Singapore

Public service has lost its heart, MPs say

Public service has lost its heart, MPs say
Singapore Parliament House. TODAY file photo
They call on government servants to have empathy when dealing with the needy
Published: 4:00 AM, March 2, 2017
Updated: 11:56 AM, March 2, 2017

SINGAPORE — Several Members of Parliament yesterday called for greater compassion from a public service that has, in Nee Soon GRC MP Louis Ng’s words, “lost its heart”, citing examples of how people have been turned away because public servants were doing things strictly by the book.

Citing a resident who was slapped with letters demanding mortgage and tax payments while struggling to provide for her late sister’s two children, Mr Ng said: “I asked the HDB (Housing and Development Board) why they did that. The answer was that they didn’t know the letter was sent as it was computer generated … Our aim seems to be to process each case as fast as possible and to follow the book as strictly as possible.”

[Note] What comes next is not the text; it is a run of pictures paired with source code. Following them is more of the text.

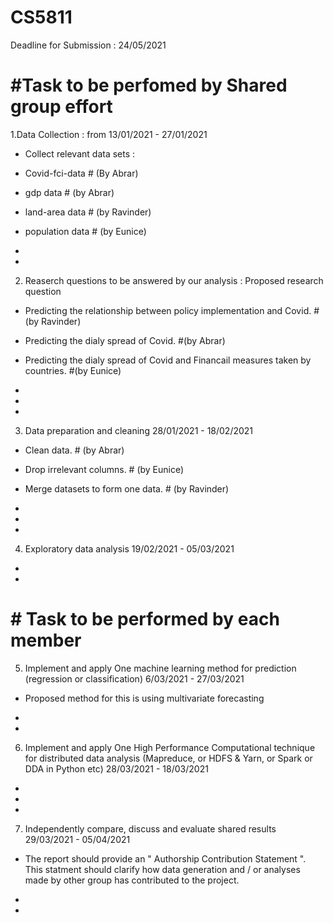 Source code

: # CS5811
Deadline for Submission : 24/05/2021

# #Task to be perfomed by Shared group effort
1.Data Collection : from 13/01/2021 - 27/01/2021

* Collect relevant data sets :

* Covid-fci-data  # (By Abrar)

* gdp data      # (by Abrar) 

* land-area data # (by Ravinder)

* population data # (by Eunice)

*

*


2. Reaserch questions to be answered by our analysis :
Proposed research question 

* Predicting the relationship between policy implementation and Covid.   #(by Ravinder)

* Predicting the dialy spread of Covid.  #(by Abrar) 

* Predicting the dialy spread of Covid and Financail measures taken by countries.  #(by Eunice)

*

*

*



3. Data preparation and cleaning 28/01/2021  - 18/02/2021
 
 * Clean data.  # (by Abrar)
 
 * Drop irrelevant columns. # (by Eunice)
 
 * Merge datasets to form one data. # (by Ravinder)
 
 *
 
 *
 
 *
 

4. Exploratory data analysis   19/02/2021 -  05/03/2021

*

*



# # Task to be performed by each member
5. Implement and apply One machine learning method for prediction (regression or classification)   6/03/2021 - 27/03/2021

* Proposed method for this is using multivariate forecasting

*

*



6. Implement and apply One High Performance Computational technique for distributed data analysis (Mapreduce, or HDFS & Yarn, or Spark or DDA in Python etc)    28/03/2021 - 18/03/2021

*

*

*



7. Independently compare, discuss and evaluate shared results 29/03/2021  - 05/04/2021

* The report should provide an " Authorship Contribution Statement ". This statment should clarify how data generation and / or analyses made by other group has contributed to the project.

*

*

He lamented: “In our pursuit to automate most things, we now have a system without a heart.”

Nominated MP Kuik Shiao-Yin, meanwhile, urged the Government to extend a “compassionate” helping hand to those mired in the poverty cycle.

While the slew of handouts — from education subsidies to Goods and Services Tax U-Save Vouchers — were helpful, they are but “drops in a constantly-leaking bucket” for these families, said Ms Kuik, who called for more universal support to meet needs such as eldercare, quicker access to affordable housing and respite for caregivers.

The working poor, she noted, hold full-time jobs and slog to support their families but still cannot seem to break the poverty cycle.

Not only do they feel left out, those struggling to make ends meet are left behind by the Government’s calls each year to “upskill”, “internationalise” and “innovate”.

This is neither the result of nonchalance nor laziness, but because “they’re just busy trying not to drown under wave after wave of new demands, new costs and new changes”. To this group, even the “calmest and most reasonable technocratic explanation” on why a water price hike is justifiable would feel like “salt on a wound”, said Ms Kuik.

What preoccupies them is that they “don’t have enough, I’ll never have enough and I’m not enough and you don’t care”, she added.

The disadvantaged lack the luxury of breathing space to weigh alternatives and plan for their future, and rather than brush them off with “don’t know, go talk to your MP” — as some frontline officers do — conveying available solutions compassionately is the key, she said.

Dr Lee Bee Wah (Nee Soon GRC) noted that some civil servants tend to be more concerned with the “rules of their own agency” than what might benefit Singaporeans.

And public agencies often have requirements that contradict one another, said Dr Lee, citing the example of an “incomplete” covered linkway in Khatib that was left with a gap because the HDB could not meet other agencies’ requirements to build a seamless linkway.

“These are only small projects and we meet so many obstacles ... Can’t our civil servants be more result-oriented and objective-driven, instead of just guarding your own turf?” she asked.

Calling for better communication between the Government and the public, Ms Joan Pereira (Tanjong Pagar GRC) said: “Seniors used to joke that the answers to their queries at Government departments always start with ‘www’… Making adjustments to accommodate our seniors is a signature of a caring society.”

Saying that the public service defends policies rather than listen to ideas on how to make them better, Mr Ng called for greater innovation in the public service.

“A crucial player in the implementation (of the Budget) is our public service … I hope that every public servant has a heart full of grace and a soul generated by love,” he said.